Towards Cloud-based Enterprise Applications on Large Shared Datasets
Enterprises are moving their applications to public cloud environments to benefit from the resource elasticity and cost efficiency that their infrastructures provide. The resulting collocation of applications brings an opportunity to share application data within and across organizations for integrated analytics. Current database systems, however, do not exhibit either the in-memory performance for real-time analytics on data inside an organization, or the elasticity for efficient ad-hoc combination with large external data. In this work, we discuss a database architecture that exploits modern cloud infrastructure to combine both. Specifically, we make three contributions:
First, we present a main memory storage engine that is centered around a columnar, serialization-free, and interoperable data format. This storage engine enables efficient data exchange between application stacks by eliminating costly data transformations. Data can be accessed in-place over RDMA or as database checkpoints on remote shared cloud storage. The performance for both transactional and analytical data processing is kept up through auxiliary data structures, such as MVCC version chains, indexes, and filters.

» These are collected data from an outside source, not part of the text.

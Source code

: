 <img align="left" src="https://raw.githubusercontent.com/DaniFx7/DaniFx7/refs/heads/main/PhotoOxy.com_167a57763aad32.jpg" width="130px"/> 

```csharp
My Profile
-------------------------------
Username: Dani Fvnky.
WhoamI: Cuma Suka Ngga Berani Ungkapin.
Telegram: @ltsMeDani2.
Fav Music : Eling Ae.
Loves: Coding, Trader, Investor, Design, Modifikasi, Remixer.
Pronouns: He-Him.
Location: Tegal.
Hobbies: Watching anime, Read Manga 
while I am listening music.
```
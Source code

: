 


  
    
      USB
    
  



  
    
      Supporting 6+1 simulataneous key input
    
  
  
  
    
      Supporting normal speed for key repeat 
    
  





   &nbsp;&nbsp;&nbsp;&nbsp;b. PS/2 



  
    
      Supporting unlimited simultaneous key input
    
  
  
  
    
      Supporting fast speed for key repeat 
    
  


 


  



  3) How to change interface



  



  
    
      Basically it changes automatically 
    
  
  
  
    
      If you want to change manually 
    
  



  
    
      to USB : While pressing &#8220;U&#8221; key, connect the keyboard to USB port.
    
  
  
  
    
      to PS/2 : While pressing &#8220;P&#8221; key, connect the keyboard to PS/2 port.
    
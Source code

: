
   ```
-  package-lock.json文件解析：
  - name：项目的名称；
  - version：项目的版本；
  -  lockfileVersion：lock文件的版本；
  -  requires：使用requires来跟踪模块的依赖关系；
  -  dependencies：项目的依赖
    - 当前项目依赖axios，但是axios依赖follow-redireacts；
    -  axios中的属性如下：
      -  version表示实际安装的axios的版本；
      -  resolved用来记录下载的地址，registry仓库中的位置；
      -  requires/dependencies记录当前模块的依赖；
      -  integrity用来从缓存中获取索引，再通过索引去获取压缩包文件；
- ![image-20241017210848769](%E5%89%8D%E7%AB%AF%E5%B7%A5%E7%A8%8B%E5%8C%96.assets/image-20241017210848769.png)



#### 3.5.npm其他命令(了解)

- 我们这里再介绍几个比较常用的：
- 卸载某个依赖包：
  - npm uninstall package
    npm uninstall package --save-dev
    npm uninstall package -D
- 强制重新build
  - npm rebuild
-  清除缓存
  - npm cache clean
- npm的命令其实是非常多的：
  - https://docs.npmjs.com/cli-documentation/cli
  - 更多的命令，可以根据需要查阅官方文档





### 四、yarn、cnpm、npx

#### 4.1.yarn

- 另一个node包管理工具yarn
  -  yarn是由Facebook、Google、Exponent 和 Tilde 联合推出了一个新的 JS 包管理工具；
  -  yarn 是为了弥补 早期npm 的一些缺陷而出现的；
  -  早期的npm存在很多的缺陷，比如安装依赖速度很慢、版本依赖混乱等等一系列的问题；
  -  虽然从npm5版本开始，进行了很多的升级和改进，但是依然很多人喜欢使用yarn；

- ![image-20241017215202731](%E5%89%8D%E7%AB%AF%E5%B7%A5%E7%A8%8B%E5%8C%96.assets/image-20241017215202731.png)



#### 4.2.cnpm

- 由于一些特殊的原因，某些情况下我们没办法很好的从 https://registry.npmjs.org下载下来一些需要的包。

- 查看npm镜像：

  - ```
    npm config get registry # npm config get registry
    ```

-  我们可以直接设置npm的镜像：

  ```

Second, we propose a massively-parallel query engine that runs the relational operators as short-lived and stateless cloud functions against shared storage. The cloud functions are specified in C++ to utilize scarce per-function resources efficiently, e.g., via SIMD capabilities and tailored memory management. The query engine thereby embraces the fine-grained compute resource consumption model of current cloud platforms.
Third, we design a query plan optimizer that targets our execution engine. It takes into account the particularities of the cloud platform resources, i.e., strict time and space limits on compute units and multi-tiered storage with various price-performance points. It further respects the cloud provider's resource pricing to produce fast yet budget-conscious query plans.